DATASET CONTENT:

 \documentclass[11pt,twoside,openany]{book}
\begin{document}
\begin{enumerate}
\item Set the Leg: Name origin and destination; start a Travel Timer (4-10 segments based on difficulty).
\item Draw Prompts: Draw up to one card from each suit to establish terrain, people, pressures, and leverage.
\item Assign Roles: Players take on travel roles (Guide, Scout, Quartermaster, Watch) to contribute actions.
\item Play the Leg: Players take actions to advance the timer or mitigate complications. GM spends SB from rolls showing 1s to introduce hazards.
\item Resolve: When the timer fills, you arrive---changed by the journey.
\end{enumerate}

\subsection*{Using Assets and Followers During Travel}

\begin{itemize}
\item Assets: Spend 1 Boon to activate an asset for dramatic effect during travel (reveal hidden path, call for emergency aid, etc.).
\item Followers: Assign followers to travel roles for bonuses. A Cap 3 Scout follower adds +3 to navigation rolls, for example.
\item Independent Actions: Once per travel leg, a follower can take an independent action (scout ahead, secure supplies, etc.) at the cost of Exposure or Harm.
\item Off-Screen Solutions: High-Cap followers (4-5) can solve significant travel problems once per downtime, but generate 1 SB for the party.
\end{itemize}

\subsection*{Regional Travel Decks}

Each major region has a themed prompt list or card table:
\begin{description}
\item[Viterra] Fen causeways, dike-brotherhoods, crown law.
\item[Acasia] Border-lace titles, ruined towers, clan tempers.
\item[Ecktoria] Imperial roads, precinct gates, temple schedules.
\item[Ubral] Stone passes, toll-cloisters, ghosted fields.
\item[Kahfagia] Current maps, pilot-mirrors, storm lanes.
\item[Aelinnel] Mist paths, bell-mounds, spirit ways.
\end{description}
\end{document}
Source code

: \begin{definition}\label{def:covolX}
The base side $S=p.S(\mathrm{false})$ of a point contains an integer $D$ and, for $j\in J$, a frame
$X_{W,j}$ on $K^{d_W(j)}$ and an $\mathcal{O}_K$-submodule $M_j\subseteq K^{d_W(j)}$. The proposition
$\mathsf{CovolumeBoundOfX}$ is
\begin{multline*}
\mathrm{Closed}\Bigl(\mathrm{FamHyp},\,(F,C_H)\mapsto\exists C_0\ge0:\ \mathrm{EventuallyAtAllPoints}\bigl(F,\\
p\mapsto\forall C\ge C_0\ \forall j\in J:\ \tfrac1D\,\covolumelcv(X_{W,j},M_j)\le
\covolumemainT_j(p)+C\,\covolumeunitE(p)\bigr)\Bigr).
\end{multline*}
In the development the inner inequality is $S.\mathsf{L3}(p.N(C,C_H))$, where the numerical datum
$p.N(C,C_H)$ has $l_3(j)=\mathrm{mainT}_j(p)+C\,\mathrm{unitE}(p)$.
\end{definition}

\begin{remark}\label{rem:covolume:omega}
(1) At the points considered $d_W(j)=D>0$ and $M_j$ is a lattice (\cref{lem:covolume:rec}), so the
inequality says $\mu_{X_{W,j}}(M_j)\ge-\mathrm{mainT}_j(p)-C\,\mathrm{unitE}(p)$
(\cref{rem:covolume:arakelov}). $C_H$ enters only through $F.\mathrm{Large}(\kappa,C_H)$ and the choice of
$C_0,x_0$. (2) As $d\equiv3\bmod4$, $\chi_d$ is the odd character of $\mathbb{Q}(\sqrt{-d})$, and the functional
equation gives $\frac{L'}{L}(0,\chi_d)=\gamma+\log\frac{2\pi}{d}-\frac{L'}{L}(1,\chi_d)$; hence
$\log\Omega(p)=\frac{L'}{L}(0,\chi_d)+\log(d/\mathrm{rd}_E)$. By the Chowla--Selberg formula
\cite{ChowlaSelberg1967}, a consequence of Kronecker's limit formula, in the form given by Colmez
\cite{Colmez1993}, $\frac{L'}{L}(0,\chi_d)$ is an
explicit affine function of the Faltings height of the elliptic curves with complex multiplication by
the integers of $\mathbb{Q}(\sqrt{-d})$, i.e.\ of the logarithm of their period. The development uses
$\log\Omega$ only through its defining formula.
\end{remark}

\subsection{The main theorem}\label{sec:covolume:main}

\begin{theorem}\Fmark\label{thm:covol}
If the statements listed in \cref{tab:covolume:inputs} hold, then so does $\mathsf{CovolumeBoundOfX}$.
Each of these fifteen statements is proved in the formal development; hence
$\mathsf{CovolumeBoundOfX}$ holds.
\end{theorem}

EXERCISE DETAILS: Every entry is to be repeated precisely as it stands.

RESULT BELOW:
 \documentclass[11pt,twoside,openany]{book}
\begin{document}
\begin{enumerate}
\item Set the Leg: Name origin and destination; start a Travel Timer (4-10 segments based on difficulty).
\item Draw Prompts: Draw up to one card from each suit to establish terrain, people, pressures, and leverage.
\item Assign Roles: Players take on travel roles (Guide, Scout, Quartermaster, Watch) to contribute actions.
\item Play the Leg: Players take actions to advance the timer or mitigate complications. GM spends SB from rolls showing 1s to introduce hazards.
\item Resolve: When the timer fills, you arrive---changed by the journey.
\end{enumerate}

\subsection*{Using Assets and Followers During Travel}

\begin{itemize}
\item Assets: Spend 1 Boon to activate an asset for dramatic effect during travel (reveal hidden path, call for emergency aid, etc.).
\item Followers: Assign followers to travel roles for bonuses. A Cap 3 Scout follower adds +3 to navigation rolls, for example.
\item Independent Actions: Once per travel leg, a follower can take an independent action (scout ahead, secure supplies, etc.) at the cost of Exposure or Harm.
\item Off-Screen Solutions: High-Cap followers (4-5) can solve significant travel problems once per downtime, but generate 1 SB for the party.
\end{itemize}

\subsection*{Regional Travel Decks}

Each major region has a themed prompt list or card table:
\begin{description}
\item[Viterra] Fen causeways, dike-brotherhoods, crown law.
\item[Acasia] Border-lace titles, ruined towers, clan tempers.
\item[Ecktoria] Imperial roads, precinct gates, temple schedules.
\item[Ubral] Stone passes, toll-cloisters, ghosted fields.
\item[Kahfagia] Current maps, pilot-mirrors, storm lanes.
\item[Aelinnel] Mist paths, bell-mounds, spirit ways.
\end{description}
\end{document}
Source code

: \begin{definition}\label{def:covolX}
The base side $S=p.S(\mathrm{false})$ of a point contains an integer $D$ and, for $j\in J$, a frame
$X_{W,j}$ on $K^{d_W(j)}$ and an $\mathcal{O}_K$-submodule $M_j\subseteq K^{d_W(j)}$. The proposition
$\mathsf{CovolumeBoundOfX}$ is
\begin{multline*}
\mathrm{Closed}\Bigl(\mathrm{FamHyp},\,(F,C_H)\mapsto\exists C_0\ge0:\ \mathrm{EventuallyAtAllPoints}\bigl(F,\\
p\mapsto\forall C\ge C_0\ \forall j\in J:\ \tfrac1D\,\covolumelcv(X_{W,j},M_j)\le
\covolumemainT_j(p)+C\,\covolumeunitE(p)\bigr)\Bigr).
\end{multline*}
In the development the inner inequality is $S.\mathsf{L3}(p.N(C,C_H))$, where the numerical datum
$p.N(C,C_H)$ has $l_3(j)=\mathrm{mainT}_j(p)+C\,\mathrm{unitE}(p)$.
\end{definition}

\begin{remark}\label{rem:covolume:omega}
(1) At the points considered $d_W(j)=D>0$ and $M_j$ is a lattice (\cref{lem:covolume:rec}), so the
inequality says $\mu_{X_{W,j}}(M_j)\ge-\mathrm{mainT}_j(p)-C\,\mathrm{unitE}(p)$
(\cref{rem:covolume:arakelov}). $C_H$ enters only through $F.\mathrm{Large}(\kappa,C_H)$ and the choice of
$C_0,x_0$. (2) As $d\equiv3\bmod4$, $\chi_d$ is the odd character of $\mathbb{Q}(\sqrt{-d})$, and the functional
equation gives $\frac{L'}{L}(0,\chi_d)=\gamma+\log\frac{2\pi}{d}-\frac{L'}{L}(1,\chi_d)$; hence
$\log\Omega(p)=\frac{L'}{L}(0,\chi_d)+\log(d/\mathrm{rd}_E)$. By the Chowla--Selberg formula
\cite{ChowlaSelberg1967}, a consequence of Kronecker's limit formula, in the form given by Colmez
\cite{Colmez1993}, $\frac{L'}{L}(0,\chi_d)$ is an
explicit affine function of the Faltings height of the elliptic curves with complex multiplication by
the integers of $\mathbb{Q}(\sqrt{-d})$, i.e.\ of the logarithm of their period. The development uses
$\log\Omega$ only through its defining formula.
\end{remark}

\subsection{The main theorem}\label{sec:covolume:main}

\begin{theorem}\Fmark\label{thm:covol}
If the statements listed in \cref{tab:covolume:inputs} hold, then so does $\mathsf{CovolumeBoundOfX}$.
Each of these fifteen statements is proved in the formal development; hence
$\mathsf{CovolumeBoundOfX}$ holds.
\end{theorem}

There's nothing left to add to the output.